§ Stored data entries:
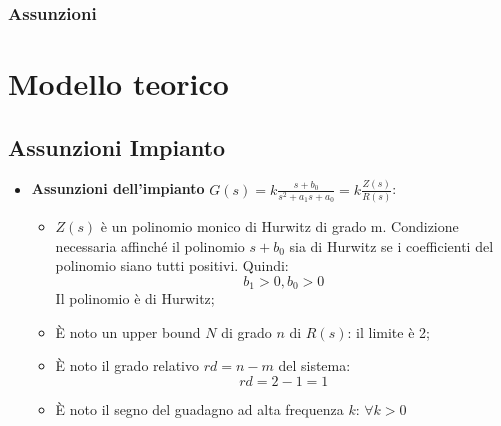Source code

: \documentclass{beamer}
\begin{document}
\begin{frame}
	\frametitle{Assunzioni}%
	\section{Modello teorico}
	\subsection{Assunzioni Impianto}
    \begin{itemize}
        \item \textbf{Assunzioni dell'impianto} \(G(s)=k\frac{s+b_{0}}{s^{2}+a_{1}s+a_{0}}=k\frac{Z(s)}{R(s)}\):
        \begin{itemize}
            \item \(Z(s)\) è un polinomio monico di Hurwitz di grado m.
            Condizione necessaria affinché il polinomio \(s+b_{0}\) sia di Hurwitz se i coefficienti del polinomio siano tutti positivi. Quindi:\begin{equation}
                b_{1}>0, b_{0}>0
            \end{equation}
            Il polinomio è di Hurwitz;
            \item È noto un upper bound \(N\) di grado \(n\) di \(R(s)\): il limite è 2;
            \item È noto il grado relativo \(rd=n-m\) del sistema:\begin{equation}
                rd = 2- 1=1
            \end{equation}
            \item È noto il segno del guadagno ad alta frequenza \(k\): \(\forall k>0\)
        \end{itemize}
    \end{itemize}
\end{frame}
\end{document}
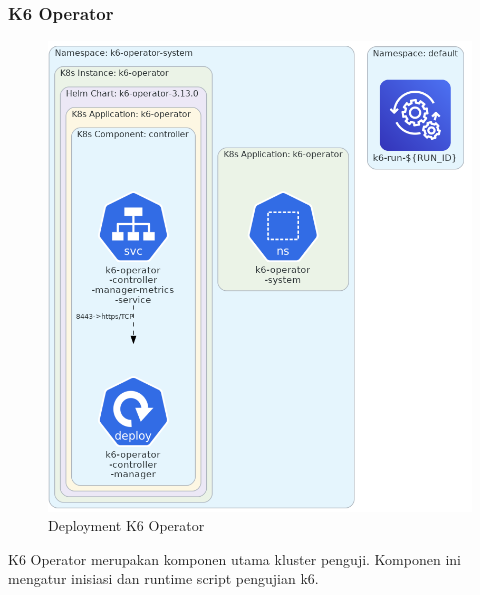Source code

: \pagebreak

\subsubsection{K6 Operator}

\begin{figure}[htbp]
    \centering
    \includegraphics[width=1\textwidth]{resources/chapter-4/k6-operator.png}
    \caption{Deployment K6 Operator}
    \label{fig:deployment-k6-operator}
\end{figure}

K6 Operator merupakan komponen utama kluster penguji. Komponen ini mengatur inisiasi dan runtime script pengujian k6.

\pagebreak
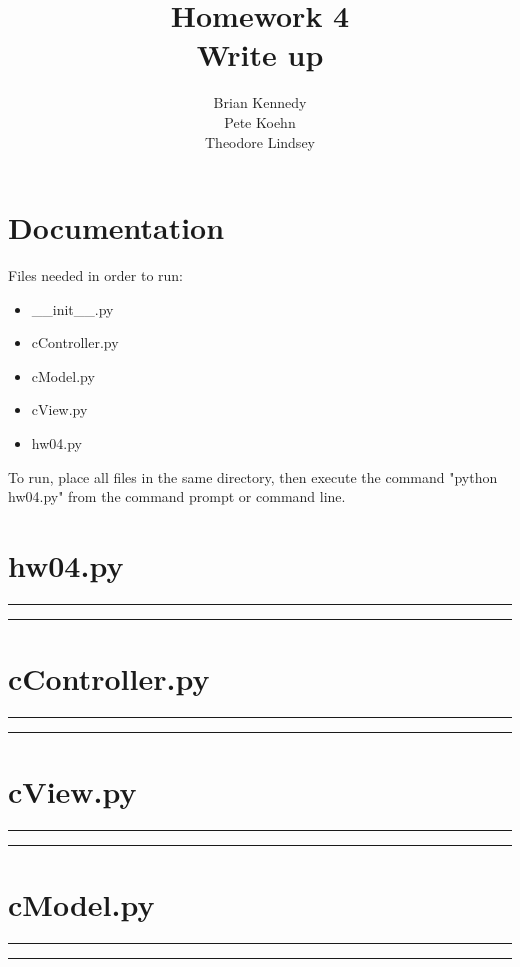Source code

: \documentclass[12pt]{book}
\author{Brian Kennedy \\ Pete Koehn \\ Theodore Lindsey}
\title{Homework 4 \\ Write up}
\begin{document}
\maketitle
\newpage

\tableofcontents
\newpage


\section{Documentation}
Files needed in order to run:
\begin{itemize}
\item \_\_init\_\_.py
\item cController.py
\item cModel.py
\item cView.py
\item hw04.py
\end{itemize}

To run, place all files in the same directory, then execute the command "python hw04.py" from the command prompt or command line.

\section{hw04.py}
\hrule
\lstset{language=Python}

\hrule
\vspace{1cm}

\section{cController.py}
\hrule
\lstset{language=Python}

\hrule
\vspace{1cm}

\section{cView.py}
\hrule
\lstset{language=Python}

\hrule
\vspace{1cm}

\section{cModel.py}
\hrule
\lstset{language=Python}

\hrule
\vspace{1cm}
\end{document}
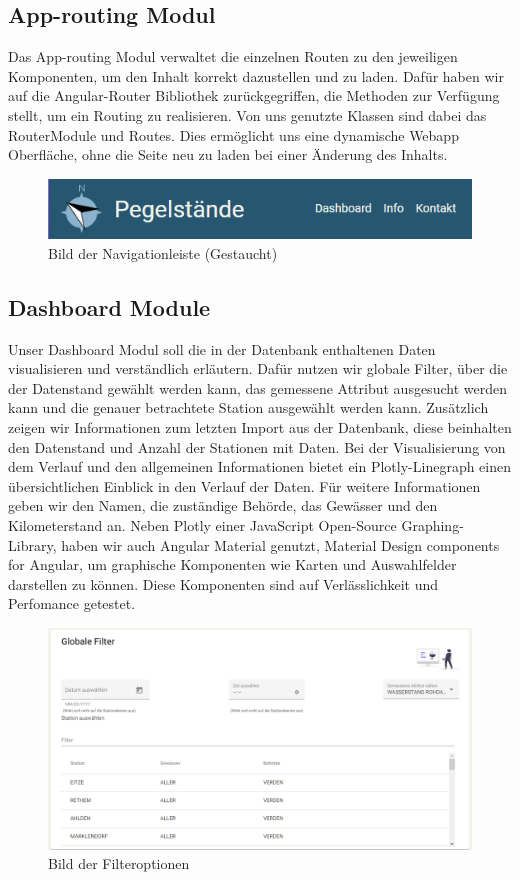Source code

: \newpage
\subsection{App-routing Modul}

Das App-routing Modul verwaltet die einzelnen Routen zu den jeweiligen Komponenten, um den Inhalt korrekt dazustellen und zu laden. Dafür haben wir auf die Angular-Router Bibliothek zurückgegriffen, die Methoden zur Verfügung stellt, um ein Routing zu realisieren. Von uns genutzte Klassen sind dabei das RouterModule und Routes. Dies ermöglicht uns eine dynamische Webapp Oberfläche, ohne die Seite neu zu laden bei einer Änderung des Inhalts.
\begin{figure}[!htb]
 \centering
 \includegraphics{figures/Navigation.PNG}
 \caption{Bild der Navigationleiste (Gestaucht)}
 \label{fig:Bild der Navigationleiste (Gestaucht)}
\end{figure}

\subsection{Dashboard Module}

Unser Dashboard Modul soll die in der Datenbank enthaltenen Daten visualisieren und verständlich erläutern. Dafür nutzen wir globale Filter, über die der Datenstand gewählt werden kann, das gemessene Attribut ausgesucht werden kann und die genauer betrachtete Station ausgewählt werden kann. Zusätzlich zeigen wir Informationen zum letzten Import aus der Datenbank, diese beinhalten den Datenstand und Anzahl der Stationen mit Daten. Bei der Visualisierung von dem Verlauf und den allgemeinen Informationen bietet ein Plotly-Linegraph einen übersichtlichen Einblick in den Verlauf der Daten. Für weitere Informationen geben wir den Namen, die zuständige Behörde, das Gewässer und den Kilometerstand an. Neben Plotly einer JavaScript Open-Source Graphing-Library, haben wir auch Angular Material genutzt, Material Design components for Angular, um graphische Komponenten wie Karten und Auswahlfelder darstellen zu können. Diese Komponenten sind auf Verlässlichkeit und Perfomance getestet.
\begin{figure}[!htb]
 \centering
 \includegraphics[width=12cm]{figures/Liste.PNG}
 \caption{Bild der Filteroptionen}
 \label{fig:Bild der Filteroptionen}
\end{figure}

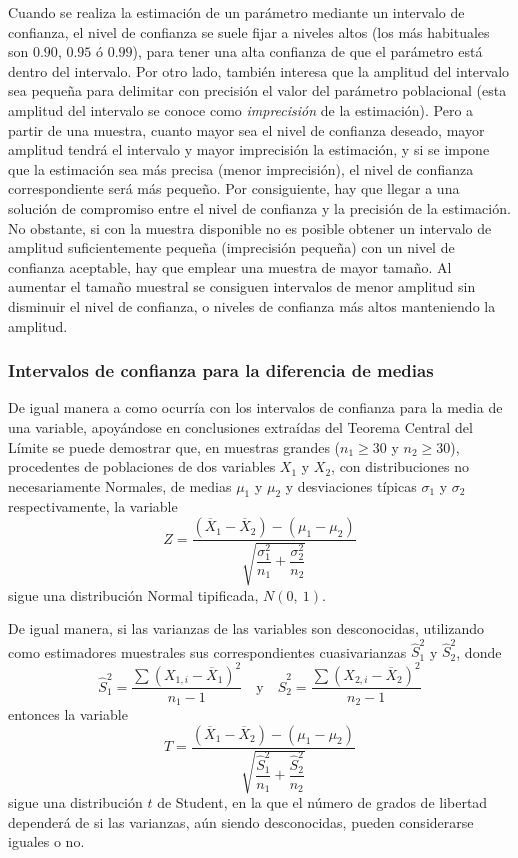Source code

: Cuando se realiza la estimación de un parámetro mediante un intervalo de confianza, el nivel de confianza se suele fijar
a niveles altos (los más habituales son $0.90$, $0.95$ ó $0.99$), para tener una alta confianza de que el parámetro está
dentro del intervalo. Por otro lado, también interesa que la amplitud del intervalo sea pequeña para delimitar con
precisión el valor del parámetro poblacional (esta amplitud del intervalo se conoce como \emph{imprecisión} de la
estimación). Pero a partir de una muestra, cuanto mayor sea el nivel de confianza deseado, mayor amplitud tendrá el
intervalo y mayor imprecisión la estimación, y si se impone que la estimación sea más precisa (menor imprecisión), el
nivel de confianza correspondiente será más pequeño. Por consiguiente, hay que llegar a una solución de compromiso entre
el nivel de confianza y la precisión de la estimación. No obstante, si con la muestra disponible no es posible obtener un
intervalo de amplitud suficientemente pequeña (imprecisión pequeña) con un nivel de confianza aceptable, hay que emplear
una muestra de mayor tamaño. Al aumentar el tamaño muestral se consiguen intervalos de menor amplitud sin disminuir el
nivel de confianza, o niveles de confianza más altos manteniendo la amplitud.


\subsubsection{Intervalos de confianza para la diferencia de medias}
De igual manera a como ocurría con los intervalos de confianza para la media de una variable, apoyándose en conclusiones
extraídas del Teorema Central del Límite se puede demostrar que, en muestras grandes ($n_1\geq30$ y $n_2\geq30$),
procedentes de poblaciones de dos variables $X_1$ y $X_2$, con distribuciones no necesariamente Normales, de medias $\mu
_{1}$ y $\mu _{2}$ y desviaciones típicas $\sigma_{1}$ y $\sigma_{2}$ respectivamente, la variable \[Z= \dfrac{\left(
\overline{X}_{1}-\overline{X}_{2}\right) -(\mu _{1}-\mu _{2})}{\sqrt{\dfrac{\sigma _{1}^{2}}{n_{1}}+\dfrac{\sigma
_{2}^{2}}{n_{2}}}} \] sigue una distribución Normal tipificada, $N(0,\ 1)$.

De igual manera, si las varianzas de las variables son desconocidas, utilizando como estimadores muestrales sus
correspondientes cuasivarianzas $\hat S^2_{1}$ y $\hat S^2_{2}$, donde 
\[
\hat S_{1}^{2}= \dfrac{\sum \left( X_{1,i}-\overline{X}_{1}\right) ^{2}}{n_{1}-1}
\quad \text{y} \quad \hat S_{2}^{2}= \dfrac{\sum \left( X_{2,i}-\overline{X}_{2}\right) ^{2}}{n_{2}-1}
\]
entonces la variable 
\[
T= \dfrac{\left( \overline{X}_{1}-\overline{X}_{2}\right) -(\mu
_{1}-\mu_{2})}{\sqrt{\dfrac{\hat S_{1}^{2}}{n_{1}}+\dfrac{\hat S_{2}^{2}}{n_{2}}}}
\]
sigue una distribución $t$ de Student, en la que el número de grados de libertad dependerá de si las varianzas, aún
siendo desconocidas, pueden considerarse iguales o no.

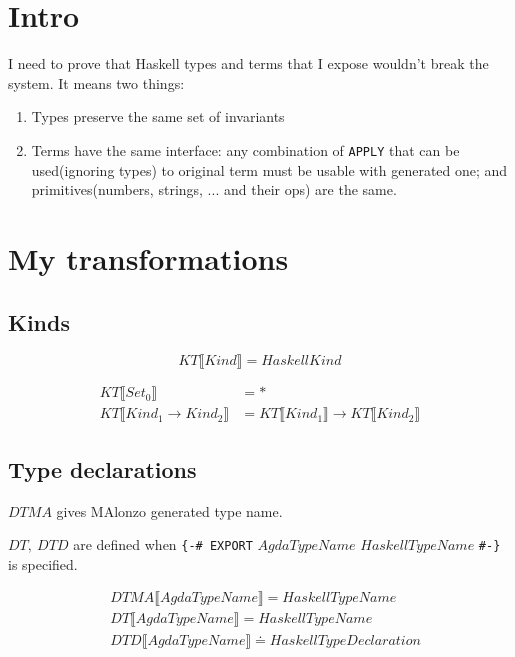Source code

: \section{Intro}

I need to prove that Haskell types and terms that I expose wouldn't break the system.  It means two things:
\begin{enumerate}
\item Types preserve the same set of invariants
\item Terms have the same interface: any combination of \texttt{APPLY} that can be used(ignoring types) to original
      term must be usable with generated one; and primitives(numbers, strings, ... and their ops) are the same.
\end{enumerate}

\section{My transformations}

\subsection{Kinds}
\[ KT\llbracket Kind \rrbracket = HaskellKind \]

\begin{align*}
   KT\llbracket Set_0 \rrbracket &= *\\
   KT\llbracket Kind_1 \rightarrow Kind_2 \rrbracket &=
      KT\llbracket Kind_1 \rrbracket \rightarrow KT\llbracket Kind_2 \rrbracket
\end{align*}

\subsection{Type declarations}

\(DTMA\) gives MAlonzo generated type name.

\(DT,\ DTD\) are defined when \texttt{\{-\# EXPORT} \(AgdaTypeName\) \(HaskellTypeName\) \texttt{\#-\}} is specified.

\begin{align*}
   &DTMA\llbracket AgdaTypeName \rrbracket = HaskellTypeName\\
   &DT\llbracket AgdaTypeName \rrbracket = HaskellTypeName\\
   &DTD\llbracket AgdaTypeName \rrbracket \doteq HaskellTypeDeclaration\\
\end{align*}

§ TASK INSTRUCTIONS: Your answer should consist of all lines above that include the string "generated".

§ ANSWER SPACE:
      term must be usable with generated one; and primitives(numbers, strings, ... and their ops) are the same.
\(DTMA\) gives MAlonzo generated type name.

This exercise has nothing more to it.